Ti trovi qui: Home > Territorio > Bagnaria Arsa
 
Bagnaria Arsa

Sebbene non manchino testimonianze di frequentazione anche in epoche precedenti, l'insediamento di Sevegliano conobbe un più intenso popolamento in età romana, in seguito alla fondazione della colonia di Aquileia nel 181 a.C. Dopo la calata dei Longobardi di Re Alboino nel 568 d.C., iniziò un lungo processo di integrazione tra la popolazione stanziata nel territorio friulano e gli invasori. La necropoli rinvenuta presso il campo di tiro a volo di Bagnarla Arsa può illustrare attraverso i corredi deposti accanto ai defunti la convivenza di queste due componenti.
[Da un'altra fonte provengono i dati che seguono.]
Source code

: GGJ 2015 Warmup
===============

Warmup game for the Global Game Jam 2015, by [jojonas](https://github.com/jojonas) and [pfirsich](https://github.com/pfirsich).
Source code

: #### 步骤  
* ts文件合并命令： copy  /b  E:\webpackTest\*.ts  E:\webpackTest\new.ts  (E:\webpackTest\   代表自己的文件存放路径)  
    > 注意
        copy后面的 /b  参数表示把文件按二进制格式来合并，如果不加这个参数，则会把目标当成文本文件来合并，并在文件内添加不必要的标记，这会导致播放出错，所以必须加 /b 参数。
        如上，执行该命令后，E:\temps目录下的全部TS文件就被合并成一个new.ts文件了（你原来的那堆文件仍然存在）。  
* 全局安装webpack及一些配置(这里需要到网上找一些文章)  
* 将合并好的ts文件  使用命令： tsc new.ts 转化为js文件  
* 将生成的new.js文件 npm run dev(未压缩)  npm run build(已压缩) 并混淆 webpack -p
Un evento epocale quale la costruzione della fortezza di Palma non poteva non avere ripercussioni sul territorio confinante, impoverito dai lavori di scavo e canalizzazione, e sugli abitanti dei villaggi circostanti, che furono spesso costretti a fornire la propria opera o i propri mezzi di trasporto.
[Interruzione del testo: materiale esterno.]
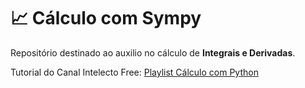 # 📈 Cálculo com Sympy

Repositório destinado ao auxilio no cálculo de **Integrais e Derivadas**. 

Tutorial do Canal Intelecto Free: 
[Playlist Cálculo com Python](https://www.youtube.com/playlist?list=PLA5Gm1jh2I3e3dwyKOU_FzpIRmQAU9Gef)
Il Friuli fu unito al Regno d'Italia di Napoleone fino al 1814: in questo periodo vennero combattute due guerre: 1809 e 1813 - 14, ed in entrambe la fortezza di Palmanova fu assediata, con gli assedianti accampati nei paesi circostanti. Dopo l'annessione al Regno d'Italia nel 1866, fu deciso di ricordare gli avvenimenti del 1848 aggiungendo l'aggettivo "Arsa" al nome del Capoluogo comunale, con il Regio Decreto dell'11 Agosto 1867.